■ **Exercise brief**: The entries below hold a line with "14. Dickman JD, Angelaki" and a line with "15. Dickman JD, Angelaki". Return those lines and all that lie between them, exactly and only.

[[ Records to use, beginning ]]

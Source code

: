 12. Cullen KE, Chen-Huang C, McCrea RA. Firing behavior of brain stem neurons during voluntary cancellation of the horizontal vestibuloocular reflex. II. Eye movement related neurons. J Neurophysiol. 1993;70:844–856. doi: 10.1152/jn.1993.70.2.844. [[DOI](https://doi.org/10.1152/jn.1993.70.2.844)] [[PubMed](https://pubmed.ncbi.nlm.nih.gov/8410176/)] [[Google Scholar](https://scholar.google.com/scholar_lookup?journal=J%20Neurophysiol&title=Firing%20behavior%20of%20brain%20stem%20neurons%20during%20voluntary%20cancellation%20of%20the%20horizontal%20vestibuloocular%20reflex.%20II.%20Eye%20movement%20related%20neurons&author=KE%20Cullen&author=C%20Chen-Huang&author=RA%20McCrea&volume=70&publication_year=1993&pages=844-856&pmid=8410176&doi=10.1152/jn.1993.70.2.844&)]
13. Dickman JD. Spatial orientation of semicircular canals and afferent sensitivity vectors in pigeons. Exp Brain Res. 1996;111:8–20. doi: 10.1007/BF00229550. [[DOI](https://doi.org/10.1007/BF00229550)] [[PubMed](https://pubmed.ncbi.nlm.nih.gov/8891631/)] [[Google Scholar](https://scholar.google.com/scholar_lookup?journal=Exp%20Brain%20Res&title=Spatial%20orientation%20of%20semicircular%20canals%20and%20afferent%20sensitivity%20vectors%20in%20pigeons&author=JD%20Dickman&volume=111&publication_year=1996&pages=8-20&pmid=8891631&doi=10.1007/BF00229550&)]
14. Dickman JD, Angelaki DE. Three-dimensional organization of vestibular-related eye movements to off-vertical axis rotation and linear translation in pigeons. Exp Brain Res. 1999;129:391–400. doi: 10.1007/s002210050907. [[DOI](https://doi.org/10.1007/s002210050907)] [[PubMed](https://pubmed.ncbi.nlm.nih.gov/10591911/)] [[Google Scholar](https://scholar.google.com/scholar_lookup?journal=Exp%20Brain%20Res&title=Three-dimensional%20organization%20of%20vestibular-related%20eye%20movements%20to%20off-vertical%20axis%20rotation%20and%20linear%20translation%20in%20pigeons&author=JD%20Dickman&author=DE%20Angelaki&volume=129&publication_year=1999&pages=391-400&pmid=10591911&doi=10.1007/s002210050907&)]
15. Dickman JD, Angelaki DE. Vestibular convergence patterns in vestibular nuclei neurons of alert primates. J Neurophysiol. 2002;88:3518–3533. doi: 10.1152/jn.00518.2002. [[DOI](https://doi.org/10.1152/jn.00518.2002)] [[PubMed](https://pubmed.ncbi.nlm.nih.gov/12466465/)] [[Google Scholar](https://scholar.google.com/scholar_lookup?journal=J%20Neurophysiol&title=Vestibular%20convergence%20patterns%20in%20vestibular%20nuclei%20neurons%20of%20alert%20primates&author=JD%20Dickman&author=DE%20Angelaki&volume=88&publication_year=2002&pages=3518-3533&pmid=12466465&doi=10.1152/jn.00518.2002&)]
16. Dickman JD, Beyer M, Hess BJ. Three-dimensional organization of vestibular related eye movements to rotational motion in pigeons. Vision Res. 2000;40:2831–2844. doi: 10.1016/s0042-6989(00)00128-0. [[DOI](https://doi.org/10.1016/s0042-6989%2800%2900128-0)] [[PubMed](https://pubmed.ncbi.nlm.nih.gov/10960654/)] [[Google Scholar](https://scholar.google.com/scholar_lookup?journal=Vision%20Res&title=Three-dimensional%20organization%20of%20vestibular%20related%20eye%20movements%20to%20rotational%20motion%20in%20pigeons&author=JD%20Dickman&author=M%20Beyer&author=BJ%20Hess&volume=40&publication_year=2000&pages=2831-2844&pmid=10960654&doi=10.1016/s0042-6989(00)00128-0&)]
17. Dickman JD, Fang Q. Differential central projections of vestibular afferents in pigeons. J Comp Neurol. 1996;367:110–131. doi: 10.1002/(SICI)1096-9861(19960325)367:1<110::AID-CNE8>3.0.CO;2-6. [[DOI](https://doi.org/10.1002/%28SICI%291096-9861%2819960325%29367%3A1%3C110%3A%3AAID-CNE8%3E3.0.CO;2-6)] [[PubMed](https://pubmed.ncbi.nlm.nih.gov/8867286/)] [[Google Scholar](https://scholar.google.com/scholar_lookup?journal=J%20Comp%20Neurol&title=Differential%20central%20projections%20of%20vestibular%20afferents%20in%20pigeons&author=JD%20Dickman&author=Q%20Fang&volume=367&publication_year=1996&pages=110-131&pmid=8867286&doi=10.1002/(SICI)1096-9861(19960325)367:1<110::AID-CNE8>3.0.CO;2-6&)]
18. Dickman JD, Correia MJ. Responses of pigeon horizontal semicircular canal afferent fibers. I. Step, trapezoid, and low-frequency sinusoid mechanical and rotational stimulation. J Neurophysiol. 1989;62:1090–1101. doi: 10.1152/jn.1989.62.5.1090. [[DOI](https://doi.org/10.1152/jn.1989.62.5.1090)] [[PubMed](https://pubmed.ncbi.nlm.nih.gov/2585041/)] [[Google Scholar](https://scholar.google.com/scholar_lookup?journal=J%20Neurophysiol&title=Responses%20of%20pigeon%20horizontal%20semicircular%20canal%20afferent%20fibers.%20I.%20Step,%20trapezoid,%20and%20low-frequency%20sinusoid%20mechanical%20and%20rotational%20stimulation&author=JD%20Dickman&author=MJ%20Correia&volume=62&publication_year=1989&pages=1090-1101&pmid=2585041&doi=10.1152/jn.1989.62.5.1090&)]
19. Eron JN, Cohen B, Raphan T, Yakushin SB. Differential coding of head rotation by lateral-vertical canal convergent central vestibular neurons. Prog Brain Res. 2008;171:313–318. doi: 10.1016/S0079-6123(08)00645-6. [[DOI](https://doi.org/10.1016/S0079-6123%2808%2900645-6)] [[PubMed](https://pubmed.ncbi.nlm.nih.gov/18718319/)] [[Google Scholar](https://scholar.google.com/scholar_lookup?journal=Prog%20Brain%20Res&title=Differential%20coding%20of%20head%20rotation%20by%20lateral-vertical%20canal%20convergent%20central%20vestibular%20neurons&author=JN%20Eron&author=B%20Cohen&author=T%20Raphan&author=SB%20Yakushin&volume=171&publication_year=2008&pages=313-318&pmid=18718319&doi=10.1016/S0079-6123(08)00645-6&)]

[[ Records to use, end ]]

■ **Finished task**:
14. Dickman JD, Angelaki DE. Three-dimensional organization of vestibular-related eye movements to off-vertical axis rotation and linear translation in pigeons. Exp Brain Res. 1999;129:391–400. doi: 10.1007/s002210050907. [[DOI](https://doi.org/10.1007/s002210050907)] [[PubMed](https://pubmed.ncbi.nlm.nih.gov/10591911/)] [[Google Scholar](https://scholar.google.com/scholar_lookup?journal=Exp%20Brain%20Res&title=Three-dimensional%20organization%20of%20vestibular-related%20eye%20movements%20to%20off-vertical%20axis%20rotation%20and%20linear%20translation%20in%20pigeons&author=JD%20Dickman&author=DE%20Angelaki&volume=129&publication_year=1999&pages=391-400&pmid=10591911&doi=10.1007/s002210050907&)]
15. Dickman JD, Angelaki DE. Vestibular convergence patterns in vestibular nuclei neurons of alert primates. J Neurophysiol. 2002;88:3518–3533. doi: 10.1152/jn.00518.2002. [[DOI](https://doi.org/10.1152/jn.00518.2002)] [[PubMed](https://pubmed.ncbi.nlm.nih.gov/12466465/)] [[Google Scholar](https://scholar.google.com/scholar_lookup?journal=J%20Neurophysiol&title=Vestibular%20convergence%20patterns%20in%20vestibular%20nuclei%20neurons%20of%20alert%20primates&author=JD%20Dickman&author=DE%20Angelaki&volume=88&publication_year=2002&pages=3518-3533&pmid=12466465&doi=10.1152/jn.00518.2002&)]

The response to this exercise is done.